■ Exercise prompt ■
Give back every record below in full and exactly, but without a single image.

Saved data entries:
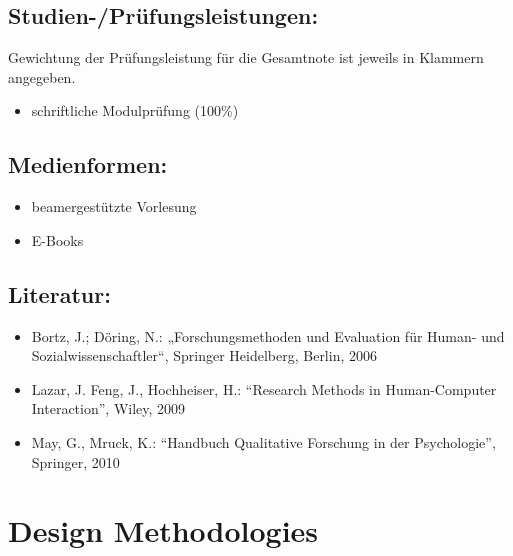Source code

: \section*{Studien-/Prüfungsleistungen:\label{/mi-2017/modulbeschreibungen-master/MA_All_Research_Methods}}\label{studien-pruxfcfungsleistungenpathlabelmi-2017modulbeschreibungen-mastermaux5fallux5fresearchux5fmethods}

Gewichtung der Prüfungsleistung für die Gesamtnote ist jeweils in
Klammern angegeben.

\begin{itemize}
\tightlist
\item
  schriftliche Modulprüfung (100\%)
\end{itemize}

\section*{Medienformen:\label{/mi-2017/modulbeschreibungen-master/MA_All_Research_Methods}}\label{medienformenpathlabelmi-2017modulbeschreibungen-mastermaux5fallux5fresearchux5fmethods}

\begin{itemize}
\tightlist
\item
  beamergestützte Vorlesung
\item
  E-Books
\end{itemize}

\section*{Literatur:\label{/mi-2017/modulbeschreibungen-master/MA_All_Research_Methods}}\label{literaturpathlabelmi-2017modulbeschreibungen-mastermaux5fallux5fresearchux5fmethods}

\begin{itemize}
\tightlist
\item
  Bortz, J.; Döring, N.: „Forschungsmethoden und Evaluation für Human-
  und Sozialwissenschaftler``, Springer Heidelberg, Berlin, 2006
\item
  Lazar, J. Feng, J., Hochheiser, H.: ``Research Methods in
  Human-Computer Interaction'', Wiley, 2009
\item
  May, G., Mruck, K.: ``Handbuch Qualitative Forschung in der
  Psychologie'', Springer, 2010
\end{itemize}

\chapter{Design
Methodologies\label{/mi-2017/modulbeschreibungen-master/MA_HCI_Design_Methodologies}}\label{design-methodologiespathlabelmi-2017modulbeschreibungen-mastermaux5fhciux5fdesignux5fmethodologies}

■ Response to the exercise ■
Source code

: \section*{Studien-/Prüfungsleistungen:\label{/mi-2017/modulbeschreibungen-master/MA_All_Research_Methods}}\label{studien-pruxfcfungsleistungenpathlabelmi-2017modulbeschreibungen-mastermaux5fallux5fresearchux5fmethods}

Gewichtung der Prüfungsleistung für die Gesamtnote ist jeweils in
Klammern angegeben.

\begin{itemize}
\tightlist
\item
  schriftliche Modulprüfung (100\%)
\end{itemize}

\section*{Medienformen:\label{/mi-2017/modulbeschreibungen-master/MA_All_Research_Methods}}\label{medienformenpathlabelmi-2017modulbeschreibungen-mastermaux5fallux5fresearchux5fmethods}

\begin{itemize}
\tightlist
\item
  beamergestützte Vorlesung
\item
  E-Books
\end{itemize}

\section*{Literatur:\label{/mi-2017/modulbeschreibungen-master/MA_All_Research_Methods}}\label{literaturpathlabelmi-2017modulbeschreibungen-mastermaux5fallux5fresearchux5fmethods}

\begin{itemize}
\tightlist
\item
  Bortz, J.; Döring, N.: „Forschungsmethoden und Evaluation für Human-
  und Sozialwissenschaftler``, Springer Heidelberg, Berlin, 2006
\item
  Lazar, J. Feng, J., Hochheiser, H.: ``Research Methods in
  Human-Computer Interaction'', Wiley, 2009
\item
  May, G., Mruck, K.: ``Handbuch Qualitative Forschung in der
  Psychologie'', Springer, 2010
\end{itemize}

\chapter{Design
Methodologies\label{/mi-2017/modulbeschreibungen-master/MA_HCI_Design_Methodologies}}\label{design-methodologiespathlabelmi-2017modulbeschreibungen-mastermaux5fhciux5fdesignux5fmethodologies}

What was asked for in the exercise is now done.